Start of MATERIAL FOR THIS TASK
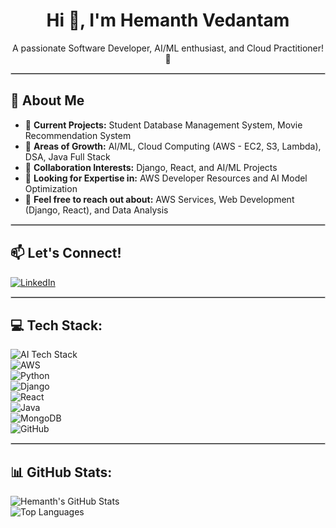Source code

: <h1 align="center">Hi 👋, I'm Hemanth Vedantam</h1>

<p align="center">A passionate Software Developer, AI/ML enthusiast, and Cloud Practitioner! 🌟</p>

<hr style="border: 1px solid #ccc;"/>

## 🚀 About Me

- 🔭 **Current Projects:** Student Database Management System, Movie Recommendation System  
- 🌱 **Areas of Growth:** AI/ML, Cloud Computing (AWS - EC2, S3, Lambda), DSA, Java Full Stack  
- 👯 **Collaboration Interests:** Django, React, and AI/ML Projects  
- 🤝 **Looking for Expertise in:** AWS Developer Resources and AI Model Optimization  
- 💬 **Feel free to reach out about:** AWS Services, Web Development (Django, React), and Data Analysis  

<hr style="border: 1px solid #ccc;"/>

## 📫 Let's Connect!
[![LinkedIn](https://img.shields.io/badge/-LinkedIn-blue?style=flat&logo=linkedin&logoColor=white)](https://www.linkedin.com/in/hemanth-vedantam-813455280/)

<hr style="border: 1px solid #ccc;"/>

## 💻 Tech Stack:

![AI Tech Stack](https://img.shields.io/badge/AI--ML--Tech-Stack-green?style=flat&logo=tensorflow&logoColor=white)  
![AWS](https://img.shields.io/badge/AWS-232F3E?style=flat&logo=amazon-aws&logoColor=white)  
![Python](https://img.shields.io/badge/-Python-blue?style=flat&logo=python&logoColor=white)  
![Django](https://img.shields.io/badge/-Django-green?style=flat&logo=django&logoColor=white)  
![React](https://img.shields.io/badge/-React-blue?style=flat&logo=react&logoColor=white)  
![Java](https://img.shields.io/badge/-Java-orange?style=flat&logo=java&logoColor=white)  
![MongoDB](https://img.shields.io/badge/-MongoDB-green?style=flat&logo=mongodb&logoColor=white)  
![GitHub](https://img.shields.io/badge/-GitHub-black?style=flat&logo=github&logoColor=white)


<hr style="border: 1px solid #ccc;"/>

## 📊 GitHub Stats:
![Hemanth's GitHub Stats](https://github-readme-stats.vercel.app/api?username=Hemanthvedantam&show_icons=true&theme=radical)  
![Top Languages](https://github-readme-stats.vercel.app/api/top-langs/?username=Hemanthvedantam&layout=compact&theme=radical)

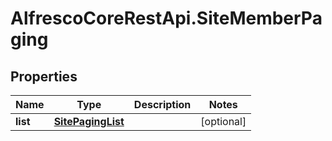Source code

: # AlfrescoCoreRestApi.SiteMemberPaging

## Properties
Name | Type | Description | Notes
------------ | ------------- | ------------- | -------------
**list** | [**SitePagingList**](SitePagingList.md) |  | [optional] 


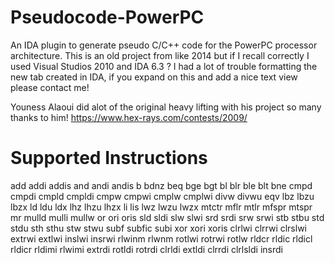 # Pseudocode-PowerPC
An IDA plugin to generate pseudo C/C++ code for the PowerPC processor architecture.
This is an old project from like 2014 but if I recall correctly I used Visual Studios 2010 and IDA 6.3 ?
I had a lot of trouble formatting the new tab created in IDA, if you expand on this and add a nice text view please contact me! 

Youness Alaoui did alot of the original heavy lifting with his project so many thanks to him!
https://www.hex-rays.com/contests/2009/

# Supported Instructions
add
addi
addis
and
andi
andis
b
bdnz
beq
bge
bgt
bl
blr
ble
blt
bne
cmpd
cmpdi
cmpld
cmpldi
cmpw
cmpwi
cmplw
cmplwi
divw
divwu
eqv
lbz
lbzu
lbzx
ld
ldu
ldx
lhz
lhzu
lhzx
li
lis
lwz
lwzu
lwzx
mtctr
mflr
mtlr
mfspr
mtspr
mr
mulld
mulli
mullw
or
ori
oris
sld
sldi
slw
slwi
srd
srdi
srw
srwi
stb
stbu
std
stdu
sth
sthu
stw
stwu
subf
subfic
subi
xor
xori
xoris
clrlwi
clrrwi
clrslwi
extrwi
extlwi
inslwi
insrwi
rlwinm
rlwnm
rotlwi
rotrwi
rotlw
rldcr
rldic
rldicl
rldicr
rldimi
rlwimi
extrdi
rotldi
rotrdi
clrldi
extldi
clrrdi
clrlsldi
insrdi
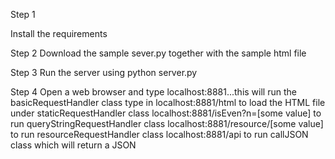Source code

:Step 1

Install the requirements


Step 2
Download the sample sever.py together with the sample html file


Step 3
Run the server using python server.py


Step 4
Open a web browser and type localhost:8881...this will run the basicRequestHandler class
type in localhost:8881/html to load the HTML file under staticRequestHandler class
localhost:8881/isEven?n=[some value] to run queryStringRequestHandler class
localhost:8881/resource/[some value] to run resourceRequestHandler class
localhost:8881/api to run callJSON class which will return a JSON
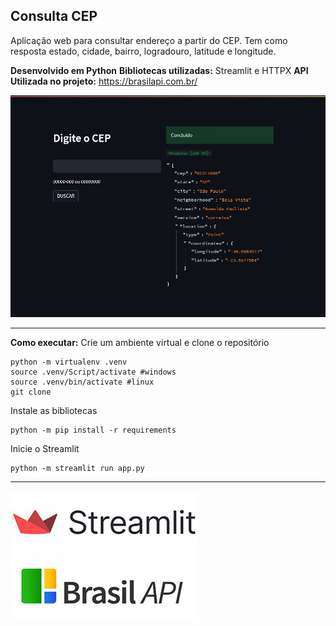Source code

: ## Consulta CEP

Aplicação web para consultar endereço a partir do CEP. Tem como resposta estado, cidade, bairro, logradouro, latitude e longitude.

**Desenvolvido em Python**
**Bibliotecas utilizadas:** Streamlit e HTTPX
**API Utilizada no projeto:** https://brasilapi.com.br/

![Screenshot](img/screenshot.JPG?raw=true)
<HR>

**Como executar:**
Crie um ambiente virtual e clone o repositório

    python -m virtualenv .venv
    source .venv/Script/activate #windows
    source .venv/bin/activate #linux
    git clone 

Instale as bibliotecas

    python -m pip install -r requirements

Inicie o Streamlit

    python -m streamlit run app.py

<HR>

![Streamlit](img/streamlit.JPG?raw=true)
![BrasilAPI](img/brasilapi.JPG?raw=true)
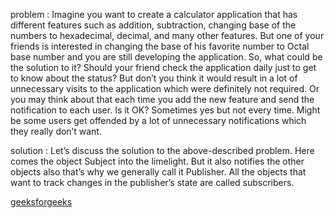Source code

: problem :
Imagine you want to create a calculator application that has different features such as addition, subtraction, changing base of the numbers to hexadecimal, decimal, and many other features. But one of your friends is interested in changing the base of his favorite number to Octal base number and you are still developing the application. So, what could be the solution to it? Should your friend check the application daily just to get to know about the status? But don’t you think it would result in a lot of unnecessary visits to the application which were definitely not required. Or you may think about that each time you add the new feature and send the notification to each user. Is it OK? Sometimes yes but not every time. Might be some users get offended by a lot of unnecessary notifications which they really don’t want.

solution :
Let’s discuss the solution to the above-described problem. Here comes the object Subject into the limelight. But it also notifies the other objects also that’s why we generally call it Publisher. All the objects that want to track changes in the publisher’s state are called subscribers.

[geeksforgeeks](https://www.geeksforgeeks.org/observer-method-python-design-patterns/)
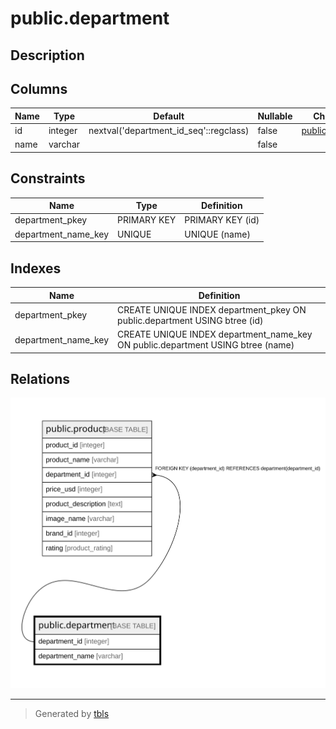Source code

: # public.department

## Description

## Columns

| Name | Type | Default | Nullable | Children | Parents | Comment |
| ---- | ---- | ------- | -------- | -------- | ------- | ------- |
| id | integer | nextval('department_id_seq'::regclass) | false | [public.product](public.product.md) |  |  |
| name | varchar |  | false |  |  |  |

## Constraints

| Name | Type | Definition |
| ---- | ---- | ---------- |
| department_pkey | PRIMARY KEY | PRIMARY KEY (id) |
| department_name_key | UNIQUE | UNIQUE (name) |

## Indexes

| Name | Definition |
| ---- | ---------- |
| department_pkey | CREATE UNIQUE INDEX department_pkey ON public.department USING btree (id) |
| department_name_key | CREATE UNIQUE INDEX department_name_key ON public.department USING btree (name) |

## Relations

![er](public.department.svg)

---

> Generated by [tbls](https://github.com/k1LoW/tbls)
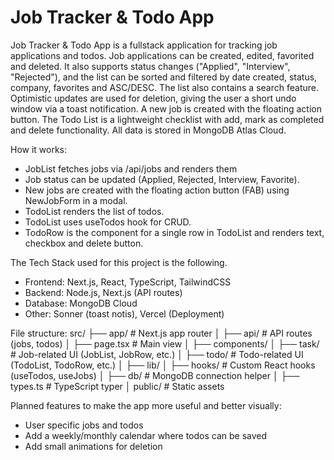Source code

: # Job Tracker & Todo App

Job Tracker & Todo App is a fullstack application for tracking job applications and todos. Job applications can be created, edited, favorited and deleted. It also supports status changes ("Applied", "Interview", "Rejected"), and the list can be sorted and filtered by date created, status, company, favorites and ASC/DESC. The list also contains a search feature. Optimistic updates are used for deletion, giving the user a short undo window via a toast notification. A new job is created with the floating action button.
The Todo List is a lightweight checklist with add, mark as completed and delete functionality.
All data is stored in MongoDB Atlas Cloud.

How it works:
- JobList fetches jobs via /api/jobs and renders them
- Job status can be updated (Applied, Rejected, Interview, Favorite). 
- New jobs are created with the floating action button (FAB) using NewJobForm in a modal.
- TodoList renders the list of todos. 
- TodoList uses useTodos hook for CRUD. 
- TodoRow is the component for a single row in TodoList and renders text, checkbox and delete button.

The Tech Stack used for this project is the following.
- Frontend: Next.js, React, TypeScript, TailwindCSS
- Backend: Node.js, Next.js (API routes)
- Database: MongoDB Cloud
- Other: Sonner (toast notis), Vercel (Deployment)

File structure:
src/
 ├── app/               # Next.js app router
 │   ├── api/           # API routes (jobs, todos)
 │   ├── page.tsx       # Main view
 │
 ├── components/
 │   ├── task/          # Job-related UI (JobList, JobRow, etc.)
 │   ├── todo/          # Todo-related UI (TodoList, TodoRow, etc.)
 │
 ├── lib/
 │   ├── hooks/         # Custom React hooks (useTodos, useJobs)
 │   ├── db/            # MongoDB connection helper
 │   ├── types.ts       # TypeScript typer
 │
 public/                # Static assets

Planned features to make the app more useful and better visually:
- User specific jobs and todos
- Add a weekly/monthly calendar where todos can be saved
- Add small animations for deletion

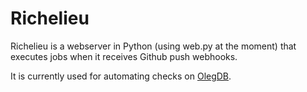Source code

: # Richelieu

Richelieu is a webserver in Python (using web.py at the moment) that executes jobs when it receives Github push webhooks.

It is currently used for automating checks on [OlegDB](/infoforcefeed/OlegDB).
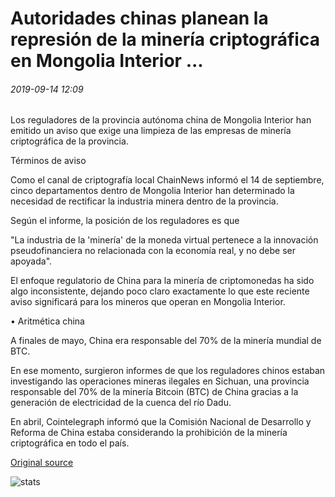 # Autoridades chinas planean la represión de la minería criptográfica en Mongolia Interior ...

###### 2019-09-14 12:09

Los reguladores de la provincia autónoma china de Mongolia Interior han emitido un aviso que exige una limpieza de las empresas de minería criptográfica de la provincia.

Términos de aviso

Como el canal de criptografía local ChainNews informó el 14 de septiembre, cinco departamentos dentro de Mongolia Interior han determinado la necesidad de rectificar la industria minera dentro de la provincia.

Según el informe, la posición de los reguladores es que

"La industria de la 'minería' de la moneda virtual pertenece a la innovación pseudofinanciera no relacionada con la economía real, y no debe ser apoyada".

El enfoque regulatorio de China para la minería de criptomonedas ha sido algo inconsistente, dejando poco claro exactamente lo que este reciente aviso significará para los mineros que operan en Mongolia Interior.

• Aritmética china

A finales de mayo, China era responsable del 70% de la minería mundial de BTC.

En ese momento, surgieron informes de que los reguladores chinos estaban investigando las operaciones mineras ilegales en Sichuan, una provincia responsable del 70% de la minería Bitcoin (BTC) de China gracias a la generación de electricidad de la cuenca del río Dadu.

En abril, Cointelegraph informó que la Comisión Nacional de Desarrollo y Reforma de China estaba considerando la prohibición de la minería criptográfica en todo el país.

[Original source](https://cointelegraph.com/news/chinese-authorities-plan-crackdown-on-crypto-mining-in-inner-mongolia)

![stats](https://c.statcounter.com/11760860/0/a89fa40b/1/ "stats")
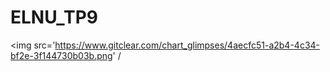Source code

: # ELNU_TP9

<img src='https://www.gitclear.com/chart_glimpses/4aecfc51-a2b4-4c34-bf2e-3f144730b03b.png' /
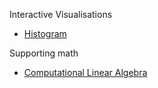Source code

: 
Interactive Visualisations 

- [Histogram](https://tinlizzie.org/histograms/?source=techstories.org)

Supporting math 

- [Computational Linear Algebra](http://www.fast.ai/2017/07/17/num-lin-alg)
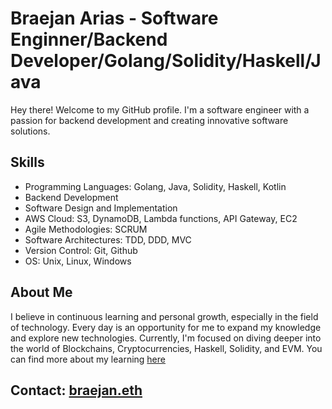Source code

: # Braejan Arias - Software Enginner/Backend Developer/Golang/Solidity/Haskell/Java

Hey there! Welcome to my GitHub profile. I'm a software engineer with a passion for backend development and creating innovative software solutions.

## Skills

- Programming Languages: Golang, Java, Solidity, Haskell, Kotlin
- Backend Development
- Software Design and Implementation
- AWS Cloud: S3, DynamoDB, Lambda functions, API Gateway, EC2
- Agile Methodologies: SCRUM
- Software Architectures: TDD, DDD, MVC
- Version Control: Git, Github
- OS: Unix, Linux, Windows

## About Me

I believe in continuous learning and personal growth, especially in the field of technology. Every day is an opportunity for me to expand my knowledge and explore new technologies. Currently, I'm focused on diving deeper into the world of Blockchains, Cryptocurrencies, Haskell, Solidity, and EVM. You can find more about my learning [here](https://platzi.com/p/BrayanAriasH/)

## Contact: [braejan.eth](https://braejan.eth.limo)
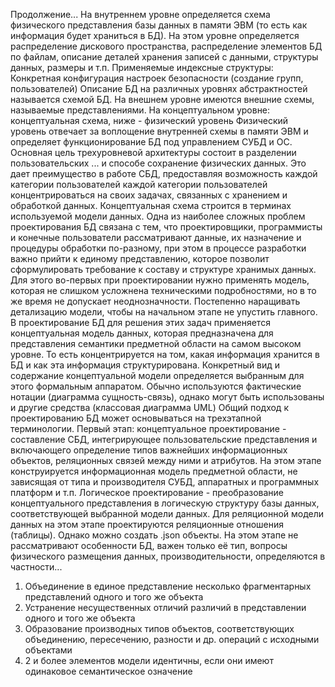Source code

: Продолжение...
На внутреннем уровне определяется схема физического представления базы данных в памяти ЭВМ (то есть как информация будет храниться в БД). На этом уровне определяется распределение дискового пространства, распределение элементов БД по файлам, описание деталей хранения записей с данными, структуры данных, размеры и т.п. 
Применяемые индексные структуры:
Конкретная конфигурация настроек безопасности (создание групп, пользователей) Описание БД на различных уровнях абстрактностей называется схемой БД. На внешнем уровне имеются внешние схемы, называемые представлениями. На концептуальном уровне: концептуальная схема, ниже - физический уровень
Физический уровень отвечает за воплощение внутренней схемы в памяти ЭВМ и определяет функционирование БД под управлением СУБД и ОС. Основная цель трехуровневой архитектуры состоит в разделении пользовательских ... и способе сохранение физических данных.
Это дает преимущество в работе СБД, предоставляя возможность каждой категории пользователей каждой категории пользователей концентрироваться на своих задачах, связанных с хранением и обработкой данных.
Концептуальная схема строится в терминах используемой модели данных.
Одна из наиболее сложных проблем проектирования БД связана с тем, что проектировщики, программисты и конечные пользователи рассматривают данные, их назначение и процедуры обработки по-разному, при этом в процессе разработки важно прийти к единому представлению, которое позволит сформулировать требование к составу и структуре хранимых данных. Для этого во-первых при проектировании нужно применять модель, которая не слишком усложнена техническими подробностями, но в то же время не допускает неоднозначности.
Постепенно наращивать детализацию модели, чтобы на начальном этапе не упустить главного. В проектирование БД для решения этих задач применяется концептуальная модель данных, которая предназначена для представления семантики предметной области на самом высоком уровне. То есть концентрируется на том, какая информация хранится в БД и как эта информация структурирована.
Конкретный вид и содержание концептуальной модели определяется выбранным для этого формальным аппаратом. Обычно используются фактические нотации (диаграмма сущность-связь), однако могут быть использованы и другие средства (классовая диаграмма UML)
Общий подход к проектированию БД может основываться на трехэтапной терминологии.
Первый этап: концептуальное проектирование - составление СБД, интегрирующее пользовательские представления и включающего определение типов важнейших информационных объектов, реляционных связей между ними и атрибутов. На этом этапе конструируется информационная модель предметной области, не зависящая от типа и производителя СУБД, аппаратных и программных платформ и т.п. 
Логическое проектирование - преобразование концептуального представления в логическую структуру базы данных, соответствующей выбранной модели данных. Для реляционной модели данных на этом этапе проектируются реляционные отношения (таблицы). Однако можно создать .json объекты. На этом этапе не рассматривают особенности БД, важен только её тип, вопросы физического размещения данных, производительности, определяются в частности...

1. Объединение в единое представление несколько фрагментарных представлений одного и того же объекта
2. Устранение несущественных отличий различий в представлении одного и того же объекта
3. Образование производных типов объектов, соответствующих объединению, пересечению, разности и др. операций с исходными объектами
4. 2 и более элементов модели идентичны, если они имеют одинаковое семантическое означение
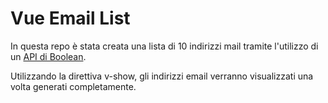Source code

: # Vue Email List

In questa repo è stata creata una lista di 10 indirizzi mail tramite l'utilizzo di un [API di Boolean](https://flynn.boolean.careers/exercises/api/random/mail).

Utilizzando la direttiva v-show, gli indirizzi email verranno visualizzati una volta generati completamente.
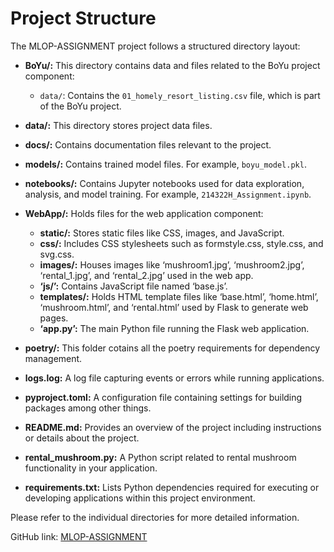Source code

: # Project Structure

The MLOP-ASSIGNMENT project follows a structured directory layout:

- **BoYu/:** This directory contains data and files related to the BoYu project component:
  - `data/`: Contains the `01_homely_resort_listing.csv` file, which is part of the BoYu project.
  
- **data/:** This directory stores project data files.

- **docs/:** Contains documentation files relevant to the project.

- **models/:** Contains trained model files. For example, `boyu_model.pkl`.

- **notebooks/:** Contains Jupyter notebooks used for data exploration, analysis, and model training. For example, `214322H_Assignment.ipynb`.

- **WebApp/:** Holds files for the web application component:
  - **static/:** Stores static files like CSS, images, and JavaScript.
  - **css/:** Includes CSS stylesheets such as formstyle.css, style.css, and svg.css.
  - **images/:** Houses images like ‘mushroom1.jpg’, ‘mushroom2.jpg’, ‘rental_1.jpg’, and ‘rental_2.jpg’ used in the web app.
  - **‘js/’:** Contains JavaScript file named ‘base.js’.
  - **templates/:** Holds HTML template files like ‘base.html’, ‘home.html’, ‘mushroom.html’, and ‘rental.html’ used by Flask to generate web pages.
  - **‘app.py’:** The main Python file running the Flask web application.
  
- **poetry/:** This folder cotains all the poetry requirements for dependency management.

- **logs.log:** A log file capturing events or errors while running applications.
  
- **pyproject.toml:** A configuration file containing settings for building packages among other things.
  
- **README.md:** Provides an overview of the project including instructions or details about the project.

- **rental_mushroom.py:** A Python script related to rental mushroom functionality in your application.
  
- **requirements.txt:** Lists Python dependencies required for executing or developing applications within this project environment.

Please refer to the individual directories for more detailed information.

GitHub link: [MLOP-ASSIGNMENT](https://github.com/cheeboyu/mlop-assignment)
End of MATERIAL FOR THIS TASK
WORK TASK –
Copy nothing but the lines from the start of the entries through the line with "## 📫 Let's Connect!". Write them out exactly, without pictures.

TASK SOLUTION –
Source code

: <h1 align="center">Hi 👋, I'm Hemanth Vedantam</h1>

<p align="center">A passionate Software Developer, AI/ML enthusiast, and Cloud Practitioner! 🌟</p>

<hr style="border: 1px solid #ccc;"/>

## 🚀 About Me

- 🔭 **Current Projects:** Student Database Management System, Movie Recommendation System  
- 🌱 **Areas of Growth:** AI/ML, Cloud Computing (AWS - EC2, S3, Lambda), DSA, Java Full Stack  
- 👯 **Collaboration Interests:** Django, React, and AI/ML Projects  
- 🤝 **Looking for Expertise in:** AWS Developer Resources and AI Model Optimization  
- 💬 **Feel free to reach out about:** AWS Services, Web Development (Django, React), and Data Analysis  

<hr style="border: 1px solid #ccc;"/>

## 📫 Let's Connect!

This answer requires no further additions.